An Accessory Dwelling Unit (ADU) is a separate dwelling unit that contains independent kitchen, sleeping and bathroom facilities, and is located on a residential zoned lot, subordinate to main dwelling. An ADU permit is required through the Planning Division. This review is administrative with no public hearing notice. Once the permit is approved, the applicant may apply for the Building Permit posthaste, as ADUs are not subject to appeal.
Updated State Law
In order to streamline the review process and help expedite ADU approval, several changes to state law were made in 2017, including:
- Parking Requirements - Required off street parking for ADUs are waived if the subject property is located within a half-mile of a transit stop.
- Fire Sprinklers - If the main dwelling does not currently have a fire sprinkler system, the ADU will not be subject to installing a system.
- Utility Hook-Ups - Separate utility hook-ups for ADUs are considered voluntary and are not required, as the second unit can be tied into the main dwelling.
For more information, see Accessory Dwelling Unit Handout.

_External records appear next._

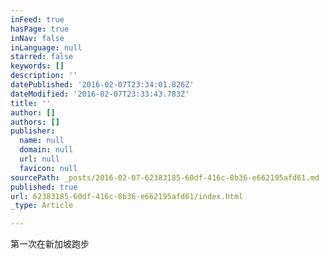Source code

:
 ```yaml
---
inFeed: true
hasPage: true
inNav: false
inLanguage: null
starred: false
keywords: []
description: ''
datePublished: '2016-02-07T23:34:01.826Z'
dateModified: '2016-02-07T23:33:43.783Z'
title: ''
author: []
authors: []
publisher:
  name: null
  domain: null
  url: null
  favicon: null
sourcePath: _posts/2016-02-07-62383185-60df-416c-8b36-e662195afd61.md
published: true
url: 62383185-60df-416c-8b36-e662195afd61/index.html
_type: Article

---
```

第一次在新加坡跑步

Building an ADU? Go all-electric.
- Save on costs for new construction
- Improve indoor air quality
- Enhance earthquake safety
- Reduce greenhouse gas emissions from natural gas
Save money on new construction.
Forgoing the installation of gas lines in all-electric new construction homes saves $7000 on average. While this number differs for detached ADUs, as gas lines are only run from the ADU to the meter, there is still an overall expected cost savings on newly constructed ADUs.
Save even more by adding solar to your ADU.
Installing solar will reduce your electricity bill and protect you from rising energy costs. With net metering, solar system owners are paid when they provide excess energy generated from solar panels to the grid. Installing solar panels produces thousands in energy savings for an ADU over the lifetime of the solar panels.
Improve Indoor Air Quality
Natural gas stoves and appliances release carbon monoxide, nitrogen dioxide, formaldehyde, and other ultrafine particles that can affect respiratory health and cause other issues, such as headaches and nausea. Switching to an electric stove and electric appliances greatly improves air quality in the home.
Enhance Earthquake Safety
One in every four fires after and earthquake results from damaged gas lines. Help make your home safer and more secure in the event of an earthquake by going all-electric.
Reduce Greenhouse Gas Emissions
Natural gas combustion in residential and commercial uses accounts for 12% of California’s emissions each year. All-electric new construction ADUs and single family homes will run on 100% carbon-free electricity and produce zero carbon emissions due to Albany's partnership with EBCE.